When people think of employment discrimination, whether based on gender, race, age, sexuality or disability, they usually have a specific picture of what that looks like. They imagine bigoted tirades or inappropriate physical contact, or managers or executives outright declaring their refusal to treat certain kinds of people as equals. That said, with employers now more conscious of lawsuits than ever, discrimination can often take more subtle forms.
One common form of discrimination, for example, is paying someone less for a job than they would’ve been paid if they weren’t a woman, or black, or gay, or whatever other reason they have for discriminating. The problem is that, out of courtesy, people rarely share information about their income with one another, so people can spend years doing the same job side by side, with one person making significantly more than the other, without either knowing about it. Or, rather than discriminating on income directly, they might offer fewer benefits to different employees with the same job and qualifications: fewer sick days or vacation days, perhaps, or access to a 401(k) or stock options for one employee but not another.
However, discrimination can even be more subtle than that, and can even be an unintentional result of a policy that is, on its face, not discriminatory at all. For example, some workplaces may require their employees to take part in “team building” exercises that are perfectly fine for physically healthy people to participate in, but which could be dangerous (or simply impossible) for people with certain disabilities. Or, as in the classic case of Griggs v. Duke Power Co., an employer may award promotions based on external factors like performance on an IQ test or personality quiz, which often have their own built-in biases.
Legally, there are two standards for proving employment discrimination. The first standard is called the “discriminatory intent” standard, which requires direct proof that the employer was deliberately discriminating against people because they belonged to a “protected class” of people, such as those of a racial or religious minority, or against people with disabilities. The second standard is called the “disparate impact” standard, which requires proving that an employer’s policy was discriminatory as a matter of practice, even if it was neutral on its face.

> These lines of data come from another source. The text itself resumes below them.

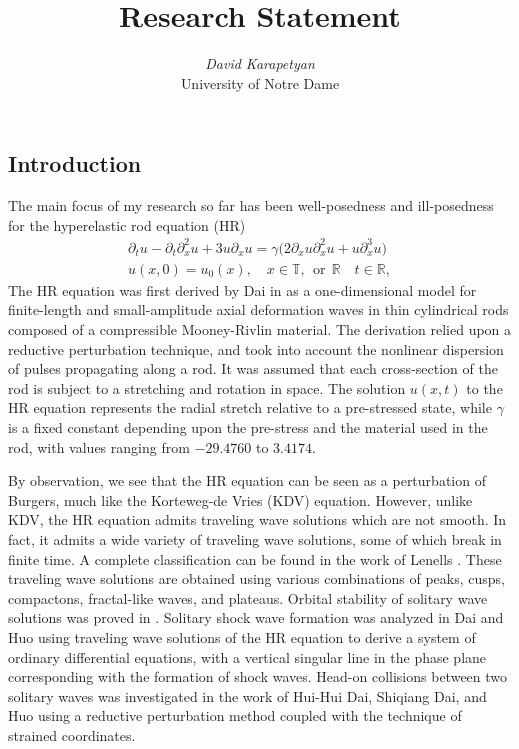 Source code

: \documentclass[12pt,reqno]{amsart}
\newcommand{\rr}{\mathbb{R}}
\newcommand{\ci}{\mathbb{T}}
\newcommand{\p}{\partial}
\begin{document}
\title{Research Statement} 
\author{{\it David Karapetyan}\\
    \/ University of Notre Dame}
\maketitle


\parindent0in
\parskip0.1in
%
%
%
\setcounter{section}{0}
%
%
%
%
%
%
%
%
\subsection{Introduction} 
\label{ssec:cur-res}
The main focus of my research so far has been well-posedness and ill-posedness
for the hyperelastic rod equation (HR)
\begin{gather}
\label{hr}
\p_t u
-
\p_t \p_x^2 u
+
3u\p_x u
=
\gamma \big (
2\p_x u \p_x^2 u
+
u \p_x^3 u
\big )
\\
\label{hr-data} u(x, 0) = u_0 (x),
\quad x  \in \ci, \ \ \text{or} \ \ \rr \quad t \in \rr,
\end{gather}
The HR equation was first derived by Dai in \cite{Dai_1998_Model-equations} as a
one-dimensional model for finite-length and small-amplitude axial deformation
waves in thin cylindrical rods composed of a compressible Mooney-Rivlin
material. The derivation relied upon a reductive perturbation technique, and
took into account the nonlinear dispersion of pulses propagating along a rod. It
was assumed that each cross-section of the rod is subject to a stretching and
rotation in space. The solution $u(x,t)$ to the HR equation represents the
radial stretch relative to a pre-stressed state, while $\gamma$ is a fixed
constant depending upon the pre-stress and the material used in the rod, with
values ranging from $- 29.4760$ to $3.4174$.

By observation, we see that the HR equation can be seen as a perturbation of
Burgers, much like the Korteweg-de Vries (KDV) equation.  However, unlike KDV,
the HR equation admits traveling wave solutions which are not smooth. In fact,
it admits a wide variety of traveling wave solutions, some of which break in
finite time. A complete classification can be found in the work of Lenells
\cite{Lenells_2006_Traveling-waves}.  These traveling wave solutions are
obtained using various combinations of peaks, cusps, compactons, fractal-like
waves, and plateaus. Orbital stability of solitary wave solutions was proved in
\cite{Constantin_2000_Stability-of-a-}.  Solitary shock wave formation was
analyzed in Dai and Huo \cite{Dai_2000_Solitary-shock-} using traveling wave
solutions of the HR equation to derive a system of ordinary differential
equations, with a vertical singular line in the phase plane corresponding with
the formation of shock waves. Head-on collisions between two solitary waves was
investigated in the work of Hui-Hui Dai, Shiqiang Dai, and Huo
\cite{Dai_2000_Head-on-collisi} using a reductive perturbation method coupled
with the technique of strained coordinates. 
\end{document}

In the case of these more subtle forms of discrimination, it’s often not possible to prove discriminatory intent, due to a lack of evidence (or simply because the employer genuinely didn’t intend to discriminate against their employees). However, proving disparate impact has its own complications, as it often relies on statistics and external expertise to show that a policy is discriminatory, even if it’s not intended to be. Either way, having a lawyer to guide you through the process is essential for either kind of discrimination suit.
If you have been discriminated against by your employer, it is important that you seek the guidance of an experienced New York employment lawyer who can protect your legal rights and advocate on your behalf during the legal process. Steven Mitchell Sack, the Employee’s Lawyer, is a New York employment lawyer who has considerable experience in handling the many aspects of employment law. To schedule an appointment with New York City employment lawyer Steve Mitchell Sack, call (917) 371-8000.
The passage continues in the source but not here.